= The Mermaids Singing =

1995 crime novel by Val McDermid

First edition (publ. HarperCollins)

The Mermaids Singing (1995) is a crime novel by Scottish author Val McDermid. The first featuring her recurring protagonist, Dr. Tony Hill, it was adapted into the pilot episode of ITV1's television series based on McDermid's work, Wire in the Blood, starring Robson Green and Hermione Norris.

The title is part of the fifth line from the poem Song by John Donne, that was referenced in a poem by T. S. Eliot, The Love Song of J. Alfred Prufrock.

==Plot==
In the fictional English city of Bradfield, men are being abducted and tortured to death using brutal medieval techniques. The bodies are then found in areas frequented by gay men and women. The police reluctantly recruit a criminal profiler, Dr. Tony Hill. He joins forces with Detective Inspector Carol Jordan, for whom he develops complicated romantic feelings. Dr. Tony Hill has problems of his own, including a mysterious woman named Angelica who frequently calls him for phone sex. As Tony becomes increasingly involved in the investigation, it becomes apparent that the killer is seeking Tony as the next victim. The killer is revealed to be the anonymous caller Angelica, a transgender woman who kills men that do not return her affections. When kidnapped, Tony figures out her weakness (her desire to be loved) and uses it to avoid being tortured and murdered.

==Major themes==
McDermid wrote The Mermaids Singing in response to themes of misogyny she saw appearing in detective fiction. According to McDermid:

When I wrote my first serial killer novel, The Mermaids Singing, back in 1995, it was partly as a reaction against a slew of novels coming out of the US in which hideous violence was meted out to female victims whose only role in the books was to be raped, mutilated, dismembered and strewn across the landscape.

Those books were all written by men. I wanted to do things differently, so I chose to write about victims who had a hinterland, who had personalities and who were men. And yes, I wrote clearly about the violence done to them because I believed it was necessary in the context of this book. To write about a clinical psychologist who reads the message of a crime scene without allowing the reader to see what he sees seems to me to be perverse.

Angelica, the transgender murderer in The Mermaids Singing, is intended by McDermid as a subversion of and commentary on this gendered pattern; with her graphic descriptions of what Winter Elliott calls "violence exhibited on male bodies, bodies open and exhibited to the reader", McDermid reverses common patterns in crime fiction of the objectification of female bodies.

Kate Watson describes The Mermaids Singing as "both within and against a prior conception and tradition of crime fiction," and as "challeng[ing] the traditional grand narrative of crime fiction that defines the male as killer and female as victim." Meghan Freeman says that the book works "to speak to the voicelessness that is an important dimension of the rape victim’s violation without speaking for that victim," and "to represent the processes by which rape victims are denied the opportunity to be recognized as victims."
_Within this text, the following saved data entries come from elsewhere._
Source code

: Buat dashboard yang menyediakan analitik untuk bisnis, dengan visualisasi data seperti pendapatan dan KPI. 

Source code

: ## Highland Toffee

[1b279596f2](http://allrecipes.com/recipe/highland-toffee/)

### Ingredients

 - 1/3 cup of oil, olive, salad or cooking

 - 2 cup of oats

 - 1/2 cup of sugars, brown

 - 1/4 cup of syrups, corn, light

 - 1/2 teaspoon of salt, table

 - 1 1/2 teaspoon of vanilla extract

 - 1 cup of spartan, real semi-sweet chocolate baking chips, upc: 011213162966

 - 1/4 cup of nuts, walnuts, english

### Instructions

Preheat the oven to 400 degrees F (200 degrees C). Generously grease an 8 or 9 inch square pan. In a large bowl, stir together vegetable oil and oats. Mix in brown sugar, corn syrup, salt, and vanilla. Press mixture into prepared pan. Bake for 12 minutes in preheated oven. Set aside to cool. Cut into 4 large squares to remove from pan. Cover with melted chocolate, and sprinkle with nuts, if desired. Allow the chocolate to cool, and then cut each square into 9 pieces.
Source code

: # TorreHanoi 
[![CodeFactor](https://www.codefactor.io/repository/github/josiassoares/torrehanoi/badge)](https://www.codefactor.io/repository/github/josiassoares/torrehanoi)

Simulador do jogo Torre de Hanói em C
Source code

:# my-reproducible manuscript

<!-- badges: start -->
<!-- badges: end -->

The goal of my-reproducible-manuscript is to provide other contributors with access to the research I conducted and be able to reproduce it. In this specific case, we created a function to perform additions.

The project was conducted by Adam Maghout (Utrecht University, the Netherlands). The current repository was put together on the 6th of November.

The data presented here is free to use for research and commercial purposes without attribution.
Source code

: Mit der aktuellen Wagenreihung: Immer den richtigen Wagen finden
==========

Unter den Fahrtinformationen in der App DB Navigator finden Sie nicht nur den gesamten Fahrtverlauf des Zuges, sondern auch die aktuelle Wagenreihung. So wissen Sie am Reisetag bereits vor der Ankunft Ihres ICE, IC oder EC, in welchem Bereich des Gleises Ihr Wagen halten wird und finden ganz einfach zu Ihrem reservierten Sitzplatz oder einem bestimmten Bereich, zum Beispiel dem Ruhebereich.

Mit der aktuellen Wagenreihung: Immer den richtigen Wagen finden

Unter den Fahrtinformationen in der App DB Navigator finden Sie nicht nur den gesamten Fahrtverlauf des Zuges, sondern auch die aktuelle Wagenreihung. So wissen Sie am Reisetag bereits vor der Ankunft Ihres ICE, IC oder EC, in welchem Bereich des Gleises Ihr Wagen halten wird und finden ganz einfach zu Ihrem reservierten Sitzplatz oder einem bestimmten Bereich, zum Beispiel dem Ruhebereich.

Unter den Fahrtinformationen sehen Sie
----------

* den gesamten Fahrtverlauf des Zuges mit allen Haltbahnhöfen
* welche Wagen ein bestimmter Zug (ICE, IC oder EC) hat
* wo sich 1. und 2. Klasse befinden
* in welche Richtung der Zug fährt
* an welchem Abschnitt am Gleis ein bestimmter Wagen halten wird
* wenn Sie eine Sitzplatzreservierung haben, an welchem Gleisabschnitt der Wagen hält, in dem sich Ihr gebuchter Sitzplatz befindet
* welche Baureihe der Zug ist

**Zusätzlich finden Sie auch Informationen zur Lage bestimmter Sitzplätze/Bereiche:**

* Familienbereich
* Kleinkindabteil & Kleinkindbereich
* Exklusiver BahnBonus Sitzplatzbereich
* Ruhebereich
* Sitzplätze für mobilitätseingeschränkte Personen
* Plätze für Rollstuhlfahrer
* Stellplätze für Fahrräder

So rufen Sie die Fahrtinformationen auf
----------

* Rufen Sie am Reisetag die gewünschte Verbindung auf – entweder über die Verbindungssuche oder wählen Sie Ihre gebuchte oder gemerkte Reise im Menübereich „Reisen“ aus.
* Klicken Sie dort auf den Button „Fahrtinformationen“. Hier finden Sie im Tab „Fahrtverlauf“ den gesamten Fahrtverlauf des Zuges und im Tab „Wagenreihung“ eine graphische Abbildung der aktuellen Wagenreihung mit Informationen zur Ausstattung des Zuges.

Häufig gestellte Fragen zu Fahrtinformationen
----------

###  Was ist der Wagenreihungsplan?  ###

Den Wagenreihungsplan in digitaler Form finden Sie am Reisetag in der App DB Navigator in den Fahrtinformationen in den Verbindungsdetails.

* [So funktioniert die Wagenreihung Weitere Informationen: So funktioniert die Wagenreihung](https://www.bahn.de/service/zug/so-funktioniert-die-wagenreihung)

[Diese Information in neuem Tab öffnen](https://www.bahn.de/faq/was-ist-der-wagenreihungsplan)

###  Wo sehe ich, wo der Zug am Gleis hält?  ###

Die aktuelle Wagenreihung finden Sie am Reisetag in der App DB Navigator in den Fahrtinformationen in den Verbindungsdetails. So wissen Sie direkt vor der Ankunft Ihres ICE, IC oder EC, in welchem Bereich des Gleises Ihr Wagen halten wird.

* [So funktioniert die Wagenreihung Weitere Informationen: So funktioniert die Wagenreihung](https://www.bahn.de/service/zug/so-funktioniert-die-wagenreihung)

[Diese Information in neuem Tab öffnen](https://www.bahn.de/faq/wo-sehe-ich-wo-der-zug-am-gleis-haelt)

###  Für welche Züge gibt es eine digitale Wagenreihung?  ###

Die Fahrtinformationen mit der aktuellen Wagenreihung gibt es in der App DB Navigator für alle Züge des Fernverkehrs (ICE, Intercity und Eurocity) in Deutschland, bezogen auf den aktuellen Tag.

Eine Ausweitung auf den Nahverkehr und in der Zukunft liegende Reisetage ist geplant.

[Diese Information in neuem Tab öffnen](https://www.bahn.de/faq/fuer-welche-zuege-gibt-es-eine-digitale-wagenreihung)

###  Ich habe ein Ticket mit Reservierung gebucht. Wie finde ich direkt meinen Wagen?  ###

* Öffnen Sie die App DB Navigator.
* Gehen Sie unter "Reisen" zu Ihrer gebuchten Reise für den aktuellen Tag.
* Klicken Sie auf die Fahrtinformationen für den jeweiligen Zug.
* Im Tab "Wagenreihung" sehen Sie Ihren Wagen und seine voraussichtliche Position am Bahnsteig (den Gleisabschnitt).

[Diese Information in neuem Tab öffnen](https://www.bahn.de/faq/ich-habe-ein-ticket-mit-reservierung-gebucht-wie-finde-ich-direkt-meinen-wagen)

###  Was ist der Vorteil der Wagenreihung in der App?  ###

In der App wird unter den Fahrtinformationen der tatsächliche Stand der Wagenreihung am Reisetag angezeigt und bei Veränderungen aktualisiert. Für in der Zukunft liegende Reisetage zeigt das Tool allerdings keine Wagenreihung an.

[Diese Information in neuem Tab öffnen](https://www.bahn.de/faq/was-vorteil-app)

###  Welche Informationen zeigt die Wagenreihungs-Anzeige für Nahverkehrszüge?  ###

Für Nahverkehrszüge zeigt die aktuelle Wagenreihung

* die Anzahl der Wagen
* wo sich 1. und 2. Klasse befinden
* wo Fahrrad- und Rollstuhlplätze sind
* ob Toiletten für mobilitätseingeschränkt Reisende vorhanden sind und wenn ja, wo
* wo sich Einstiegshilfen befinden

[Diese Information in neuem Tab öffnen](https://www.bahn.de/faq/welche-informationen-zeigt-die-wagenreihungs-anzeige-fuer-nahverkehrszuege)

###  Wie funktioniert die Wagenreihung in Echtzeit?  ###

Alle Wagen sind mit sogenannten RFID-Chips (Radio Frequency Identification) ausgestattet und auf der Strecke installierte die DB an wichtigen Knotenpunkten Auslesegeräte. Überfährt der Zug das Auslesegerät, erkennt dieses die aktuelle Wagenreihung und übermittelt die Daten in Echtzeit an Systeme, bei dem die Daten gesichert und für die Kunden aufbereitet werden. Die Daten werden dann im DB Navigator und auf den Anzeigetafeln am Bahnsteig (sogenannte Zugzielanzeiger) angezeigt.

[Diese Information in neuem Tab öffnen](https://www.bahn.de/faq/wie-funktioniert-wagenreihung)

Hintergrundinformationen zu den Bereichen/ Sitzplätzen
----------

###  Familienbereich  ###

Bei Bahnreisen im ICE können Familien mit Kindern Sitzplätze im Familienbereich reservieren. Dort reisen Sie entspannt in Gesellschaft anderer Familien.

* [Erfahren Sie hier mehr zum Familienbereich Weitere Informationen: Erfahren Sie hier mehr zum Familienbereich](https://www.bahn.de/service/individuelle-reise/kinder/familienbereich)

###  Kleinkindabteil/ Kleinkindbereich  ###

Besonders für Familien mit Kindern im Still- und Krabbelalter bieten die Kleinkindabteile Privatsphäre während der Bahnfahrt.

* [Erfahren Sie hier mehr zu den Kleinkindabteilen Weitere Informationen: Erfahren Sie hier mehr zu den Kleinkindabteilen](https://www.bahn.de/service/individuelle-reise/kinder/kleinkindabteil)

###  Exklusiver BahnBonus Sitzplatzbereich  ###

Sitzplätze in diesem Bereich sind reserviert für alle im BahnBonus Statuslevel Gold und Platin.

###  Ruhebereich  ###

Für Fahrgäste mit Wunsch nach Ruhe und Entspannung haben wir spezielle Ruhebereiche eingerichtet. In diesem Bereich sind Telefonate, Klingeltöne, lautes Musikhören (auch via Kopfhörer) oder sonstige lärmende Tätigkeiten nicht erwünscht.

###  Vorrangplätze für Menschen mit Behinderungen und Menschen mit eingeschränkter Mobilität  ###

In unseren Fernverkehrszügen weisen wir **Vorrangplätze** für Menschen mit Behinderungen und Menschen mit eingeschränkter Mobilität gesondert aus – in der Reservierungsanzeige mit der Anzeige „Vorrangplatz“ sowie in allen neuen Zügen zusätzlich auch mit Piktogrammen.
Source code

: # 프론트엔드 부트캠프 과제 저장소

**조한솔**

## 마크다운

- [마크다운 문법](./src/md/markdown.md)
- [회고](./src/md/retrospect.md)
In addition to feminist themes, The Mermaids Singing also engages in exploration of psychological profiling as a police method. Isabel Santaulària criticizes the novel for, in so doing, "ultimately endors[ing] the status quo and the state apparatuses that regulate it and guarantee its preservation."

==Reception==
The Mermaids Singing was awarded the Crime Writers' Association Gold Dagger for Best Crime Novel of the Year.

Kirkus Reviews praised the novel, commenting on the "grim details", while Publishers Weekly commented: "woven into this powerful story are journal entries in which the murderer discusses torture in loving detail, an aspect that makes this graphic, psychologically terrifying tale almost as off-putting as it is impossible to put down."

While some critics have praised The Mermaids Singing for its feminism and its subversion of the crime genre, others, such as J. C. Bernthal, have criticized its "extraordinarily damaging stereotypes" about transgender women.